(Dataset excerpts)

-- Opening Marker --

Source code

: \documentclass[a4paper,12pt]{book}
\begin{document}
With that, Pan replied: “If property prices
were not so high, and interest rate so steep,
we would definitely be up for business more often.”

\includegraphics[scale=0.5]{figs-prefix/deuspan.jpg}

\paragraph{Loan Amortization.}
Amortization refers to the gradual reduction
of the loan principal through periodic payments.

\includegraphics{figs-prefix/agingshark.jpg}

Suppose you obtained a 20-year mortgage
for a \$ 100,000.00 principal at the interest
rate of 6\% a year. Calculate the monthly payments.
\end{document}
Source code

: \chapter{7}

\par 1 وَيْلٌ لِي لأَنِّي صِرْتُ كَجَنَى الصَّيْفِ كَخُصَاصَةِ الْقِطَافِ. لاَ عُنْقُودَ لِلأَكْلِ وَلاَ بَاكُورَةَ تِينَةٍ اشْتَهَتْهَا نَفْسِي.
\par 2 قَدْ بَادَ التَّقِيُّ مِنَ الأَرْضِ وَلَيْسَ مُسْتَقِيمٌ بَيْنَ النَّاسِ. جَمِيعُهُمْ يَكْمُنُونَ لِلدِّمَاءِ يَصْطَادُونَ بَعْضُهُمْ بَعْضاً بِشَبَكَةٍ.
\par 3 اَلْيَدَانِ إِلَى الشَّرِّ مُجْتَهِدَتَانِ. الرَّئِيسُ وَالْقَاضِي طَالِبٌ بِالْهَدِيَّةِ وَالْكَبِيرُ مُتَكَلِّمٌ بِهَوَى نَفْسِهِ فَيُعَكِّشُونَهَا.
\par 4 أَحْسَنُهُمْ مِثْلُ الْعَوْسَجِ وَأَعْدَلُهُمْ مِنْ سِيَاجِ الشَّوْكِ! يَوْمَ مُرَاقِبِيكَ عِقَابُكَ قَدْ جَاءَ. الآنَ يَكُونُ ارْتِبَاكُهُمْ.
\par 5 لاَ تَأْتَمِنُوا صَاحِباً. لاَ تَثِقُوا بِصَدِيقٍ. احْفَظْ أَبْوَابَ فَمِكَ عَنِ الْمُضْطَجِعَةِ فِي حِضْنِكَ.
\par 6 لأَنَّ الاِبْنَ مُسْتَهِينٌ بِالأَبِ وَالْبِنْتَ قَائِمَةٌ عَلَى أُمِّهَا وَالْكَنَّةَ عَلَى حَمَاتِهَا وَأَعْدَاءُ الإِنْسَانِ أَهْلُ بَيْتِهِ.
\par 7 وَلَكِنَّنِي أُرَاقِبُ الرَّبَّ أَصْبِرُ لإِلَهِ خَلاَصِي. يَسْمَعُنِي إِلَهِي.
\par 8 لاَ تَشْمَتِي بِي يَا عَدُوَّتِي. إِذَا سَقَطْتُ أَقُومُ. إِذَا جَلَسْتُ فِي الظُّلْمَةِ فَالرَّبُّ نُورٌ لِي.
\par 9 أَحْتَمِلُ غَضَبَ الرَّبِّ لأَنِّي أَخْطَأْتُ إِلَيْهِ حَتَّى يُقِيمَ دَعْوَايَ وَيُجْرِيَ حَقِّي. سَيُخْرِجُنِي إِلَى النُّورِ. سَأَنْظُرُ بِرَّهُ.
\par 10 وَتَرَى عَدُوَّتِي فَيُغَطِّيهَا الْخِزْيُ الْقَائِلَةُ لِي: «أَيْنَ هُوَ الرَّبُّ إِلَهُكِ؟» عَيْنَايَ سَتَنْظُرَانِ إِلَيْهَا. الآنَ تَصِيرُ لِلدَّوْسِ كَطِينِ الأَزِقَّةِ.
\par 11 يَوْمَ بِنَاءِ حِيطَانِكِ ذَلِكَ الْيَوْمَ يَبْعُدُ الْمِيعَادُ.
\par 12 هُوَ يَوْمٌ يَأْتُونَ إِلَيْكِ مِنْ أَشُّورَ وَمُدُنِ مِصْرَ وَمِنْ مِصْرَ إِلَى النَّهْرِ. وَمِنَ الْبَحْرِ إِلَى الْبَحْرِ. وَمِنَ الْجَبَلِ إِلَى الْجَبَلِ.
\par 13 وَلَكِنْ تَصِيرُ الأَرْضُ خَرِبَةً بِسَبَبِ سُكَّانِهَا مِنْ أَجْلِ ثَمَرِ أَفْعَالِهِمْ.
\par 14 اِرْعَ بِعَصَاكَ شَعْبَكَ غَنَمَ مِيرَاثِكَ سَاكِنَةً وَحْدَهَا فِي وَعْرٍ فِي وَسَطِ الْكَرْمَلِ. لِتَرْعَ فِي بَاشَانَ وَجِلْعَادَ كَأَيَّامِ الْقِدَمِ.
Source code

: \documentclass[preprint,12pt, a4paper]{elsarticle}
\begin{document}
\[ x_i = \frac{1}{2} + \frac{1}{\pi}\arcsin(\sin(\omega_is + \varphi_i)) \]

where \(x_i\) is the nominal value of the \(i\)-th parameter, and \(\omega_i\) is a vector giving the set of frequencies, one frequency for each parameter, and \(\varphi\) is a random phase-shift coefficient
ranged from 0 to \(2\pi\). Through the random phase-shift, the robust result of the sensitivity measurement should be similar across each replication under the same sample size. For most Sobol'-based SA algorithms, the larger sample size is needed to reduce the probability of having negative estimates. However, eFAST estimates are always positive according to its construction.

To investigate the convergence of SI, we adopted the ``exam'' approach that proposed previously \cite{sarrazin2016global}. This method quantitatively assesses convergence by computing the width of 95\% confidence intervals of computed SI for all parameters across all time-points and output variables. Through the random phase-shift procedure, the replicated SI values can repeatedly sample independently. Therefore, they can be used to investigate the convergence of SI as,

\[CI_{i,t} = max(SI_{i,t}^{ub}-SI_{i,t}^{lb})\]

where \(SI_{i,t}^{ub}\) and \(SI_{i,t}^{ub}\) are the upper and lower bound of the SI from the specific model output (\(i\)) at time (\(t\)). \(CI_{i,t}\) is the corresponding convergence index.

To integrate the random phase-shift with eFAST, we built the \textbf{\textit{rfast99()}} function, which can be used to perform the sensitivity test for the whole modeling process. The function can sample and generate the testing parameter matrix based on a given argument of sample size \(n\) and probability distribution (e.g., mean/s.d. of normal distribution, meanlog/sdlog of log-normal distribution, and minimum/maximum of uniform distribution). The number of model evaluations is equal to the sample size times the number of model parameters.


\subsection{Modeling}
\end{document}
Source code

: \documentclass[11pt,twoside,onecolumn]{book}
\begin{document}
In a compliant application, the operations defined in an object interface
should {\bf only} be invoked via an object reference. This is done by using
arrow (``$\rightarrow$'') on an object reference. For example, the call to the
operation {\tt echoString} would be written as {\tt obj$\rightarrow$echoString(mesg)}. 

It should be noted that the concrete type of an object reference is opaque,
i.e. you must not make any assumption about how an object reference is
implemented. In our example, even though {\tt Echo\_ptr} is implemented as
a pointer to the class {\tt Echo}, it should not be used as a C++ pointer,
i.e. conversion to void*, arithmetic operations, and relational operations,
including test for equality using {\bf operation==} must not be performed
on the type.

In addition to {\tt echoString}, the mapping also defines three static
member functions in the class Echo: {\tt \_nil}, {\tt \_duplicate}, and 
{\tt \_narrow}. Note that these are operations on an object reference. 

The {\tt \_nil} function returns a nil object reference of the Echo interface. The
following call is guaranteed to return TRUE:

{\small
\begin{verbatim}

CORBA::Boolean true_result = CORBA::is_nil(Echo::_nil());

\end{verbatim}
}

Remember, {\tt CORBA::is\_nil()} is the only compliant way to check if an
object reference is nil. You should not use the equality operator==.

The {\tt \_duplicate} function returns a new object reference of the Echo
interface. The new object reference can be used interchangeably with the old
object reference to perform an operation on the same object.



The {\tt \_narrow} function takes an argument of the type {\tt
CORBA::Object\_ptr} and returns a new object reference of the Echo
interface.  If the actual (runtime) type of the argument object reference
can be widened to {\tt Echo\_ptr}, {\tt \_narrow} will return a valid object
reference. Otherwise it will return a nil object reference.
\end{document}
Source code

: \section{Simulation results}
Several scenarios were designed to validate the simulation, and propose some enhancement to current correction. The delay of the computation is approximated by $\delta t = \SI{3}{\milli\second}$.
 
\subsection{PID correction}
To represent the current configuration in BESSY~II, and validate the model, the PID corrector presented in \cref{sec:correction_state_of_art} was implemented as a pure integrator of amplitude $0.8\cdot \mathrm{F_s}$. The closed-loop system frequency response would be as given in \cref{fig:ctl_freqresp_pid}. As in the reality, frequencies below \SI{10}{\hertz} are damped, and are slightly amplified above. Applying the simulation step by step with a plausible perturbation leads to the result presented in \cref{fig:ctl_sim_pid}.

-- Closing Marker --

- [INSTRUCTIONS FOR THE TASK] Check each line of the records for the word "year", and show the lines that contain it.

- [EXERCISE RESULT]
Suppose you obtained a 20-year mortgage
rate of 6\% a year. Calculate the monthly payments.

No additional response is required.